Some More Heavy C Wizardry
2025-06-11
In the past I’ve talked about C’s janky lambdas, ie. local anonymous functions with a cutesy interface using macros. This is a continuation of that post, not because I want to talk about lambdas, but because we are doing things you’re not supposed to in C.
Some time ago I was watching Tsoding’s (I
highly recommend every vod) 1 stream and came across
the idea of raw dogging the program counter and implementing coroutines
by hand in C. Having been successfully nerd-sniped, I decided to see if
I could roll my own implementation just referencing what Alexey had
used: Musl’s implementation of setjmp
longjmp
(for x86_64).
In this blog post, I’d like for us to reconstruct my implementation from first principles;
Coroutines are subroutines’ more charismatic and sociable cousins; instead of arranging themselves in rigid hierarchies, they are all about hippie stuff like cooperation.
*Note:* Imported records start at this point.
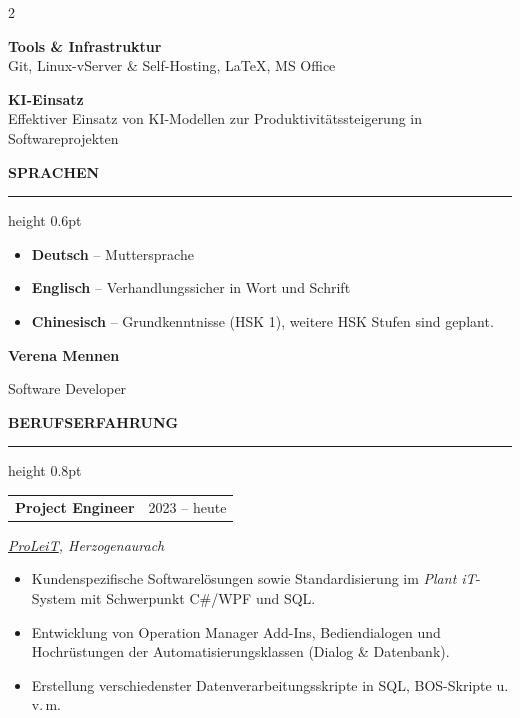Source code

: \documentclass[10pt,a4paper]{article}
\makeatletter
\newcommand{\sideheading}[1]{%
  \vspace{11pt}%
  {\large\bfseries\color{accent}\MakeUppercase{#1}}\par
  \vspace{2pt}%
  {\color{rulecolor}\hrule height 0.6pt}%
  \vspace{6pt}%
}
\newcommand{\mainheading}[1]{%
  \vspace{12pt}%
  {\large\bfseries\color{accent}\MakeUppercase{#1}}\par
  \vspace{2pt}%
  {\color{accent}\hrule height 0.8pt}%
  \vspace{8pt}%
}
\newcommand{\cventry}[2]{%
  \begin{tabularx}{\linewidth}{@{}X@{\hspace{10pt}}r@{}}
    \textbf{#1} & {\small\color{textmuted}#2} \\
  \end{tabularx}\par\vspace{1pt}%
}
\makeatother
\begin{document}
\begin{paracol}{2}
\begin{leftcolumn}
\begin{minipage}[t]{\dimexpr\columnwidth-20pt\relax}
\vspace{6pt}
\textbf{Tools \& Infrastruktur}\\
Git, Linux-vServer \& Self-Hosting, LaTeX, MS Office


\vspace{6pt}
\textbf{KI-Einsatz}\\
Effektiver Einsatz von KI-Modellen zur Produktivitätssteigerung in Softwareprojekten

\sideheading{Sprachen}
\begin{itemize}[leftmargin=10pt, topsep=2pt, itemsep=3pt]
  \item \textbf{Deutsch} -- Muttersprache
  \item \textbf{Englisch} -- Verhandlungssicher in Wort und Schrift
  \item \textbf{Chinesisch} -- Grundkenntnisse (HSK 1), weitere HSK Stufen sind geplant.
\end{itemize}

\end{minipage}
\end{leftcolumn}

\begin{rightcolumn}
\vspace*{4pt}

{\Huge\bfseries\color{accent} Verena Mennen}\par
\vspace{3pt}
{\Large\color{textmuted} Software Developer}\par
\vspace{6pt}

\mainheading{Berufserfahrung}

\cventry{Project Engineer}{2023 -- heute}
{\small\textit{\href{https://www.proleit.de/}{ProLeiT}, Herzogenaurach}}
\begin{itemize}
  \item Kundenspezifische Softwarelösungen sowie Standardisierung im \textit{Plant iT}-System mit Schwerpunkt C\#/WPF und SQL.
  \item Entwicklung von Operation Manager Add-Ins, Bediendialogen und Hochrüstungen der Automatisierungsklassen (Dialog \& Datenbank).
  \item Erstellung verschiedenster Datenverarbeitungsskripte in SQL, BOS-Skripte u.\,v.\,m.
\end{itemize}
\vspace{9pt}


\end{rightcolumn}
\end{paracol}
\end{document}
In less allegorical terms, coroutines are a unit of computation much like a function, but which can be suspended and resumed, yielding control of the execution of the program to other cooperating coroutines. Resumption of control implies that the state of the coroutine prior to its suspension has a degree of permanence.
Generators can be thought of as being backed by a coroutine, for instance. They also look like “green threads”, wherein the program manages its own pooling of tasks to perform, without OS threads getting involved a priori.
We are interested in stackful coroutines, because they are more interesting, and because C++ can’t do them yet as far as I know. A coroutine system is stackful when voluntary suspension (yielding) of control can occur deep inside a coroutine’s call stack, as opposed to only on the frame of the coroutine itself. These are particularly interesting for complex generators, such as parsers which by necessity produce complex trees, which sometimes have to be checked for correctness: maintaining the state of the parser for it to backtrack on a particular parsing of a token stream is inherently useful.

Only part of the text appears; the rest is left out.